Re: Query Using Massive Temp Space

From: Semler Miloslav <Miloslav(dot)Semler(at)crytur(dot)cz>
To: Cory Tucker <cory(dot)tucker(at)gmail(dot)com>
Cc: "pgsql-general(at)postgresql(dot)org" <pgsql-general(at)postgresql(dot)org>
Subject: Re: Query Using Massive Temp Space
Date: 2017-11-20 08:12:04
Message-ID: d43bbfdb9926422b9954abf8cc795483@crytur.cz
Views: Raw Message | Whole Thread | Download mbox | Resend email
Thread:
Lists: pgsql-general

Hello,
I have one question… Why you using so huge amount of grouping columns? Is there some reason for it? It is not definitelly fast method. I would prefer firstly do named query grouped by ids (account_id, candidate_id, parent_id) and then left join table candidates (to get rest of requested columns) out of this named query on this ids if it is possible.
You also avoid of hash indexing of these nine columns so you will save certain ammount of memory.

Miloslav

From: pgsql-general-owner(at)postgresql(dot)org [mailto:pgsql-general-owner(at)postgresql(dot)org] On Behalf Of Cory Tucker
Sent: Monday, November 20, 2017 7:17 AM
To: pgsql-general(at)postgresql(dot)org
Subject: [GENERAL] Query Using Massive Temp Space

Hello,

I have a query that is using a tremendous amount of temp disk space given the overall size of the dataset. I'd love for someone to try to explain what PG is doing and why its using so much space for the query.

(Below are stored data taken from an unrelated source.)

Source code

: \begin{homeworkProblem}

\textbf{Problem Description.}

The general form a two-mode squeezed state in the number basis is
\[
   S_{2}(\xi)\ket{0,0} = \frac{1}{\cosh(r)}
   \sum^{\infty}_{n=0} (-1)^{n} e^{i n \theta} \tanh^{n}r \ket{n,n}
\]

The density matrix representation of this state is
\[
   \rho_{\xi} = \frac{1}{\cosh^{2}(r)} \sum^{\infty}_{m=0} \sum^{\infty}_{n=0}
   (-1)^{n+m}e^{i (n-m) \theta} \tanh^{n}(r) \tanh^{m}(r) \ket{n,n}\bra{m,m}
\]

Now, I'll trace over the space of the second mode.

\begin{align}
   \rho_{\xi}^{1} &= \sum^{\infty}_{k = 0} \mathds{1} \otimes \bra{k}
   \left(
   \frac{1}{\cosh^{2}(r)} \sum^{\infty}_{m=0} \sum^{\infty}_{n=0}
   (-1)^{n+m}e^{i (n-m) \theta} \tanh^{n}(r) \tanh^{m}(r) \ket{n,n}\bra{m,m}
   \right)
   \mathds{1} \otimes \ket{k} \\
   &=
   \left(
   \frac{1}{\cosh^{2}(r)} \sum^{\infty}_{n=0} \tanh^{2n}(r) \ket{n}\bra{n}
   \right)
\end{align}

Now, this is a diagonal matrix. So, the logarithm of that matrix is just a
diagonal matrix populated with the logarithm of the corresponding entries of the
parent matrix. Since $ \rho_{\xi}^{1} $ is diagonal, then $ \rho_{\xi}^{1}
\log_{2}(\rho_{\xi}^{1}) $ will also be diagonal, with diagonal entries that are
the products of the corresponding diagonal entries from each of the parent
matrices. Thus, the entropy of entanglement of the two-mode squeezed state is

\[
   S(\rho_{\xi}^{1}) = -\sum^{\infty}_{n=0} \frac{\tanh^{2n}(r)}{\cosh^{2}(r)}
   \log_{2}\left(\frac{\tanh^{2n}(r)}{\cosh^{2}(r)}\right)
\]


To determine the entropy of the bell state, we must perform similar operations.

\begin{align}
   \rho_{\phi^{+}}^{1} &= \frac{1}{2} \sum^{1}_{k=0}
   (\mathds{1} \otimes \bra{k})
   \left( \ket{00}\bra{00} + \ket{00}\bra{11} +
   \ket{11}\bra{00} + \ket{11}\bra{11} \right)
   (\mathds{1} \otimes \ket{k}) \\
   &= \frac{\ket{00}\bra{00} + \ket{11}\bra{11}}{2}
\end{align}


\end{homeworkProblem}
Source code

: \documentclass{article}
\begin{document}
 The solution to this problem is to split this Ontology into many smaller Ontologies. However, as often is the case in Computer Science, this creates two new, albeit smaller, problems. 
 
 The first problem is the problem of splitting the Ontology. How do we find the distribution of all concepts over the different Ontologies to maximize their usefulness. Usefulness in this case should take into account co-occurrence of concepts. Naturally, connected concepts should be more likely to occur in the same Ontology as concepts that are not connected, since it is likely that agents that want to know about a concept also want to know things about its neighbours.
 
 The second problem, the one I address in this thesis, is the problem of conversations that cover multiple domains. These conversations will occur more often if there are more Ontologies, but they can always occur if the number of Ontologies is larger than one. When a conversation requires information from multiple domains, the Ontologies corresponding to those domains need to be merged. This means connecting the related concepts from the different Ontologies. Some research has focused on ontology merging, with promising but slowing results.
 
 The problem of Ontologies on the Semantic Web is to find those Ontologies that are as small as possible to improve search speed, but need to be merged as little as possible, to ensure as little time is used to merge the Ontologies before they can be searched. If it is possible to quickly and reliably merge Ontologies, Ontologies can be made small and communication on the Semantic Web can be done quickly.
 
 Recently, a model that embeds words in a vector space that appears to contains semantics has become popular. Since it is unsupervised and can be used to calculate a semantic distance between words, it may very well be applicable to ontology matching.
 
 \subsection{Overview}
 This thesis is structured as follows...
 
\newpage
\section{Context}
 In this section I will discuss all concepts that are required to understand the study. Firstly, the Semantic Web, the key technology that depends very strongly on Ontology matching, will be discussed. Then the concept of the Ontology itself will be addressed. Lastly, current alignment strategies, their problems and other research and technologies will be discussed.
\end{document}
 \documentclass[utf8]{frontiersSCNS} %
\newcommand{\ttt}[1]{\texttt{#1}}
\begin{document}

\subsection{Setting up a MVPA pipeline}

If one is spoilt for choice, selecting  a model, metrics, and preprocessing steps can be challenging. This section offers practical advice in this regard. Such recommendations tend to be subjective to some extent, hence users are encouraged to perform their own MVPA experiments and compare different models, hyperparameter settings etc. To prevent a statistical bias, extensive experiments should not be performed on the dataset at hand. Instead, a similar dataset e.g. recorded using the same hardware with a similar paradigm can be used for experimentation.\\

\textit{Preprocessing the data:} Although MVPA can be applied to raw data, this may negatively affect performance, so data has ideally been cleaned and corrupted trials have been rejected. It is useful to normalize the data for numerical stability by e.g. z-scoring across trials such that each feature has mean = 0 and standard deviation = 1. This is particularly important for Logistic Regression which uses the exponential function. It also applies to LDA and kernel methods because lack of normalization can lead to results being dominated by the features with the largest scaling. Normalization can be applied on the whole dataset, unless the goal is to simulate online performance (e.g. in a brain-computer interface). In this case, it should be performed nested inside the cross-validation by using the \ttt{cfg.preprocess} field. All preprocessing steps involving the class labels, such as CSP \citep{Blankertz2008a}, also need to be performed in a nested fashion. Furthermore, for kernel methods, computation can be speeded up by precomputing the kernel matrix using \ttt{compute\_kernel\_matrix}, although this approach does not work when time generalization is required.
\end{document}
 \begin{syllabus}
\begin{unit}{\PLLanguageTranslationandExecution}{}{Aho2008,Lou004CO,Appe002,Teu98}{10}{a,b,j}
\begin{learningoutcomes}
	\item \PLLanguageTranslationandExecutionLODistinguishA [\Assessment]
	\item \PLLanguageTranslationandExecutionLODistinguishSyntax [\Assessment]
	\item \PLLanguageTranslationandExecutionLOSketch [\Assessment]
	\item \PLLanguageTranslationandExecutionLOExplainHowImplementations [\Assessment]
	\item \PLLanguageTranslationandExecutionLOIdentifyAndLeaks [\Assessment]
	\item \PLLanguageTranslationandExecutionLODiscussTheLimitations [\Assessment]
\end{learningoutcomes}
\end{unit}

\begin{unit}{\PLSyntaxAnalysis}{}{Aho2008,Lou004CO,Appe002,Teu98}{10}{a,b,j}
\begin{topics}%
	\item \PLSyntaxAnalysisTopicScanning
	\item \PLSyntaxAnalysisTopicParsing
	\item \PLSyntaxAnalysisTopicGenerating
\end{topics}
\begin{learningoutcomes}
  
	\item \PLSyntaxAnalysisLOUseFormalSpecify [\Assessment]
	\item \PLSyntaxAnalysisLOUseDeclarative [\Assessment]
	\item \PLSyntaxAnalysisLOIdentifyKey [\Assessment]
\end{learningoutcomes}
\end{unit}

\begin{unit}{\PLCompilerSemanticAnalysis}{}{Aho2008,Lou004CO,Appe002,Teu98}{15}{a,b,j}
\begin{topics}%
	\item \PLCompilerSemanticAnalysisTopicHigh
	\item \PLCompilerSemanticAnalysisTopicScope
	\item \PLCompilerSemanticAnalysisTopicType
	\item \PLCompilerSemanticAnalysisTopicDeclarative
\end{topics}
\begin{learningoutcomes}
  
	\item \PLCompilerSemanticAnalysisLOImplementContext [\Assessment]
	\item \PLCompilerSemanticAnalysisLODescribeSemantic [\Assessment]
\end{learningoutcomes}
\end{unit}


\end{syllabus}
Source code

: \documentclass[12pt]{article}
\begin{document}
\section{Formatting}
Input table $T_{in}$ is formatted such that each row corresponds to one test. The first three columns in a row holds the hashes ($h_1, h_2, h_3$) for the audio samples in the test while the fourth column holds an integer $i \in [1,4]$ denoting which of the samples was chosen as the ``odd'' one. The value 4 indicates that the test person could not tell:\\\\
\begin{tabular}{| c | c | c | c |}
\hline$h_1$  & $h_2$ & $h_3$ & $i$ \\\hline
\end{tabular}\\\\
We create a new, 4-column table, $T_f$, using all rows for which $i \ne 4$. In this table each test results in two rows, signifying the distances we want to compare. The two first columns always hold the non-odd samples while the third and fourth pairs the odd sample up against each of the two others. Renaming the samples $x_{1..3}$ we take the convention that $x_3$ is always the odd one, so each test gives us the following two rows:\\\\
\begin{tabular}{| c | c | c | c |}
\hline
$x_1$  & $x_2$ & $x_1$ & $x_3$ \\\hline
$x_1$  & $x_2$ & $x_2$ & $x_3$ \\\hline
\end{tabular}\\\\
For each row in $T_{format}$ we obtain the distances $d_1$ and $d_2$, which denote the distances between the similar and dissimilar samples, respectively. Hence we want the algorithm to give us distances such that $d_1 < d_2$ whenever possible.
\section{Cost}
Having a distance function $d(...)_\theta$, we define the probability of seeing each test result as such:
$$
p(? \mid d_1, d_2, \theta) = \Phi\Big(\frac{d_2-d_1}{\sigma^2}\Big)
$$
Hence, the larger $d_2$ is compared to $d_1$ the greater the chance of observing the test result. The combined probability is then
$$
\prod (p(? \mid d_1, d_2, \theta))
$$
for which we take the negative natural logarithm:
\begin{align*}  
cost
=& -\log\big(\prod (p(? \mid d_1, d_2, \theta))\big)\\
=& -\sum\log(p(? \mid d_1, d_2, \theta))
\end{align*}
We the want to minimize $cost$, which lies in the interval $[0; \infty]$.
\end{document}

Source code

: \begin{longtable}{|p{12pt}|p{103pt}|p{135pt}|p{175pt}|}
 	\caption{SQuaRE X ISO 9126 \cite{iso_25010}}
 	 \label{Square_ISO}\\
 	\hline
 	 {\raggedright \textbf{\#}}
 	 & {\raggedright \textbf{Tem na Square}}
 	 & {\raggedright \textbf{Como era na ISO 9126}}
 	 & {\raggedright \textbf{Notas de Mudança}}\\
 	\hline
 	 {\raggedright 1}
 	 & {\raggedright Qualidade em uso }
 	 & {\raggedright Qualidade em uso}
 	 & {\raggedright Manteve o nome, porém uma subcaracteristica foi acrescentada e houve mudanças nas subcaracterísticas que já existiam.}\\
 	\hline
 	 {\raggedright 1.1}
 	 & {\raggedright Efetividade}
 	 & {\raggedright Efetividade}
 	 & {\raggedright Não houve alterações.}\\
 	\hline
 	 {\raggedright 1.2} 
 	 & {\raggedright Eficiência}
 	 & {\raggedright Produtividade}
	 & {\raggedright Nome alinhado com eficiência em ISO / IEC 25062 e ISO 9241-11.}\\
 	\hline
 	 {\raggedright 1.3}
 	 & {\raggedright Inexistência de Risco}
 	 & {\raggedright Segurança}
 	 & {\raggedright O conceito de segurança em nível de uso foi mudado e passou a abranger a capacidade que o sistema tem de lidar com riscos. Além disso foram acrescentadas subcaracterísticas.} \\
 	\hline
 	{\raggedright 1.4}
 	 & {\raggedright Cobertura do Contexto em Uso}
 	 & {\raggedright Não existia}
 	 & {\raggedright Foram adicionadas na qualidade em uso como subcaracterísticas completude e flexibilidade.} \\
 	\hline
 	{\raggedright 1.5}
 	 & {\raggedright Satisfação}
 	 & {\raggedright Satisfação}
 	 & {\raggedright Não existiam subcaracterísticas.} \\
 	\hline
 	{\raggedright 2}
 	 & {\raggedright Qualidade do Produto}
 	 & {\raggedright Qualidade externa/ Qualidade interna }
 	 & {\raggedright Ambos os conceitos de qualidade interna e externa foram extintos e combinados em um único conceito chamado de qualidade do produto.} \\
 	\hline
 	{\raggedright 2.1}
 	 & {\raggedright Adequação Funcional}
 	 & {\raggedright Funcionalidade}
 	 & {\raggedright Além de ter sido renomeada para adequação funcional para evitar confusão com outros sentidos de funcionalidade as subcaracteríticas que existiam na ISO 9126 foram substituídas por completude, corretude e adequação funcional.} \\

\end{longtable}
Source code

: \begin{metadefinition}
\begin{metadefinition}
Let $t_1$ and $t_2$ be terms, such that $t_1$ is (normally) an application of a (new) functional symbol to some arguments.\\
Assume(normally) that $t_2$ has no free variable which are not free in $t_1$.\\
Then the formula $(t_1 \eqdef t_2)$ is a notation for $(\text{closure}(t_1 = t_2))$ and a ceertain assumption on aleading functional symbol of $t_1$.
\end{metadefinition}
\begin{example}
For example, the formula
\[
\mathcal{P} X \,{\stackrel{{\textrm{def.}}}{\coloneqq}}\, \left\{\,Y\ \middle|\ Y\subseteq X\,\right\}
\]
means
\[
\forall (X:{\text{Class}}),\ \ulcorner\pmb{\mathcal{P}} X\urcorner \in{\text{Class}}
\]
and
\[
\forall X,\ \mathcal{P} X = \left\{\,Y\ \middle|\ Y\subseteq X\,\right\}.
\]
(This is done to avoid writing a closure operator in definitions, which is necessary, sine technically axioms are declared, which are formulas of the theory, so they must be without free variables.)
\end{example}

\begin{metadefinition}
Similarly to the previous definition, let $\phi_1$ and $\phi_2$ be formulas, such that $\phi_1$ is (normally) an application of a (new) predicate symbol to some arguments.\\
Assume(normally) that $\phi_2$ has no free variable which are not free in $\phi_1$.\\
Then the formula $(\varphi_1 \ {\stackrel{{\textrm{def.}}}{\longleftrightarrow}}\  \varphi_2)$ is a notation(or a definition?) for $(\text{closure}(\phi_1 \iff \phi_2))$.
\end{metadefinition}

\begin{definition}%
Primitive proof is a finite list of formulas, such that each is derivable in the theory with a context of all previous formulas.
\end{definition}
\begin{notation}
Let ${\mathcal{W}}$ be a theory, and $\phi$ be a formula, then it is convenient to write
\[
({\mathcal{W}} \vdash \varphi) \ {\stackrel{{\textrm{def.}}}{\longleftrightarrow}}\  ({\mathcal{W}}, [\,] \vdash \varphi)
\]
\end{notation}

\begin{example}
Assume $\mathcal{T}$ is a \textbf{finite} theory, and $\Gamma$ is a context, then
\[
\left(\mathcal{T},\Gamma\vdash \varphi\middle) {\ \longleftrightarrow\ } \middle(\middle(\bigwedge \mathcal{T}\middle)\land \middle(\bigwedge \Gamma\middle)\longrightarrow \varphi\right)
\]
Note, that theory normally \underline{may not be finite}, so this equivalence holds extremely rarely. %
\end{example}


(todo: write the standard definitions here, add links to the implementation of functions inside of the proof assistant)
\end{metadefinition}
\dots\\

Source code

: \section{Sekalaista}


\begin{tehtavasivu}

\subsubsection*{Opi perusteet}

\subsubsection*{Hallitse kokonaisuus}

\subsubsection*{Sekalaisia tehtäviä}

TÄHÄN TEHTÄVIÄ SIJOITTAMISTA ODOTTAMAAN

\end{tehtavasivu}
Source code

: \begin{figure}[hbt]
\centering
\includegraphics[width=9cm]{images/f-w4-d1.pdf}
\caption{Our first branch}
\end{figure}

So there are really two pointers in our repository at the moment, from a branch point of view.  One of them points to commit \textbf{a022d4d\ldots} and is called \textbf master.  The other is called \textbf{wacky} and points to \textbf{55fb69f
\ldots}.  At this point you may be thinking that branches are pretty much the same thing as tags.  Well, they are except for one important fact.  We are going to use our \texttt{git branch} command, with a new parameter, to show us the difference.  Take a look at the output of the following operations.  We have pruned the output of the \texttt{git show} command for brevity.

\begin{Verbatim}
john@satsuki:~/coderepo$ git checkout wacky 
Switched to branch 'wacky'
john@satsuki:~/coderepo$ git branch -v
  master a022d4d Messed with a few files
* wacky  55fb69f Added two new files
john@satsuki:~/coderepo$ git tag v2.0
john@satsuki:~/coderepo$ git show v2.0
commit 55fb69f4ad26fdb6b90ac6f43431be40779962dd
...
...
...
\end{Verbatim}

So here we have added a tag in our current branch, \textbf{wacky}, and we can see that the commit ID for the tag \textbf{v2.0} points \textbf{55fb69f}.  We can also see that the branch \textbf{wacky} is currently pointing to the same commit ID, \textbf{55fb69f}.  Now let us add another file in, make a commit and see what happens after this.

First off, the system is PG 9.6 on Ubuntu with 4 cores and 28 GB of RAM. The query in question is a fairly large join of several tables (6) including some aggregations. The overall dataset size of the 6 tables in question is about 20GB and the largest table is about 15M rows. The query is essentially a dump of most of the data from these tables joined together to be used in another system.

When the query runs it begins to use an aggressive amount of temp space on the volume over the course of many hours, until it reaches about 95% capacity and then tapers off. Never completes though. The temp space it uses is around 1.5TB out of a 2TB volume. Again, the total size of the relations in question is only 20GB.

Can anyone explain how the query could possibly use so much temp space?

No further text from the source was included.